On the contrary, China not only
understands the paramount importance of education, science and
technology as the main economic drivers in the 21th
century, but has never had any ideological or political issues with
this. She RECOGNIZES and PREACHES it ideologically plain and clear.
Many engineers and specialists by China's invitation come from the US
to take on the ultramodern infrastructural projects and give their
invaluable experience and knowledge. China, unlike America,
recognizes the huge value of American education and universities, so
many Chinese go to the US, Britain, Canada etc. In order to get the
quality of education they would never hope for in their country for
decades, and return back to China to give this knowledge and help
organize new universities (turning those decades into years) in China
which have lately been cropping up there at a mind-blowing pace.
It's interesting also, that knowingly
or unknowingly China exploits another very deep flaw of the
capitalistic mythology, which implies that the main motivational
driver of the productive and progress-causing forces is money.

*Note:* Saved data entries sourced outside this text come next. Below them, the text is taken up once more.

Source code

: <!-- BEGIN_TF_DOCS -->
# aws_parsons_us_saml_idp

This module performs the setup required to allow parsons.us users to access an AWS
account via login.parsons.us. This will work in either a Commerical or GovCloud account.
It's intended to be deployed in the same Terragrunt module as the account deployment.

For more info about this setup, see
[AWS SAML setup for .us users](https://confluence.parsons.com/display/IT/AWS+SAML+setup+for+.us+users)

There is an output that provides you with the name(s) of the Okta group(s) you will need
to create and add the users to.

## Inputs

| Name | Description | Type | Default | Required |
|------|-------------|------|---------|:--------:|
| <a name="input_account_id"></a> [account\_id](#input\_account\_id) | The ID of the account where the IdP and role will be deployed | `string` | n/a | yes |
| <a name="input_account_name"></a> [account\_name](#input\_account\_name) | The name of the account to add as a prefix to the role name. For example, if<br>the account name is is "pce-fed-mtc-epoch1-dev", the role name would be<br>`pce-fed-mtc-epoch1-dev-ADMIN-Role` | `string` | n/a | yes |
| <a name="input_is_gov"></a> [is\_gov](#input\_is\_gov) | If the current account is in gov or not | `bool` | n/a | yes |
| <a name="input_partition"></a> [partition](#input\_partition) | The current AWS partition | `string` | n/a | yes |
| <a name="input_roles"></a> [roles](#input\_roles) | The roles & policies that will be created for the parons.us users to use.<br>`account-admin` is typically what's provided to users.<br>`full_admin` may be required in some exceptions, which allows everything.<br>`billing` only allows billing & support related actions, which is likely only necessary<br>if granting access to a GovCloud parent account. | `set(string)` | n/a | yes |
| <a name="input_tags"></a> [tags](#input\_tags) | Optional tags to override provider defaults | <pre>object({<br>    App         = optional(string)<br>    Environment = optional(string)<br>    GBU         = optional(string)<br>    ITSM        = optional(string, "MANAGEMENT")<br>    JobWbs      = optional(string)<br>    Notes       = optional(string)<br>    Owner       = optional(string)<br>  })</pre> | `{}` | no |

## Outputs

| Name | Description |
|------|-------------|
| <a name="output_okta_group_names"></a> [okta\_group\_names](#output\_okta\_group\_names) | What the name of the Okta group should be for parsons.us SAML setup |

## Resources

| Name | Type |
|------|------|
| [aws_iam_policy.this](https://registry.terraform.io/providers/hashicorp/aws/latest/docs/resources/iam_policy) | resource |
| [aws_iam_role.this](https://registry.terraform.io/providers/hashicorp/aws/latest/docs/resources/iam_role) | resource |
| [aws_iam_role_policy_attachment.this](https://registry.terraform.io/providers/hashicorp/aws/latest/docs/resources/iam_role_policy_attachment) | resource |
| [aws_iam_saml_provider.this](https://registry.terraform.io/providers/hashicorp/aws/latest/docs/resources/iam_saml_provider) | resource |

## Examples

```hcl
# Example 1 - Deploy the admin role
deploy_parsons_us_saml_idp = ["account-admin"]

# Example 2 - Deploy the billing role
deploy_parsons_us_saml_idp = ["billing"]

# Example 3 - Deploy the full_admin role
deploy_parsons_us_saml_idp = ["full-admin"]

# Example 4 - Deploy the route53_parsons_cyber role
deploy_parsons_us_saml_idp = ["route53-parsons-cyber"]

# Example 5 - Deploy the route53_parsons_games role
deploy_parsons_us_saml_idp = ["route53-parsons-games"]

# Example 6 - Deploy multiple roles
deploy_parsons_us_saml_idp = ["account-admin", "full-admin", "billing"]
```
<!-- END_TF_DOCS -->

Paradoxically, those great progress-causing forces like scientists,
engineers and teachers are not primarily interested in money: their
professional quests and interests are such a deep part of their
identity and quality of life, that on the material side they are
rather interested in STABILITY and SUFFICENCY of their income,
acceptability of living conditions and stability of the conditions
for the continuation of the works and projects to which they dedicate
their time and life. To put it simply, quite often an researcher
won't immigrate from China to the US for a much bigger income if the
stability of his life and work condition home are good, and, on the
contrary, an American can easily go to China just because the kind of
project he's is interested most is available there but not available
home (though other projects quite beneficial in terms of wages are).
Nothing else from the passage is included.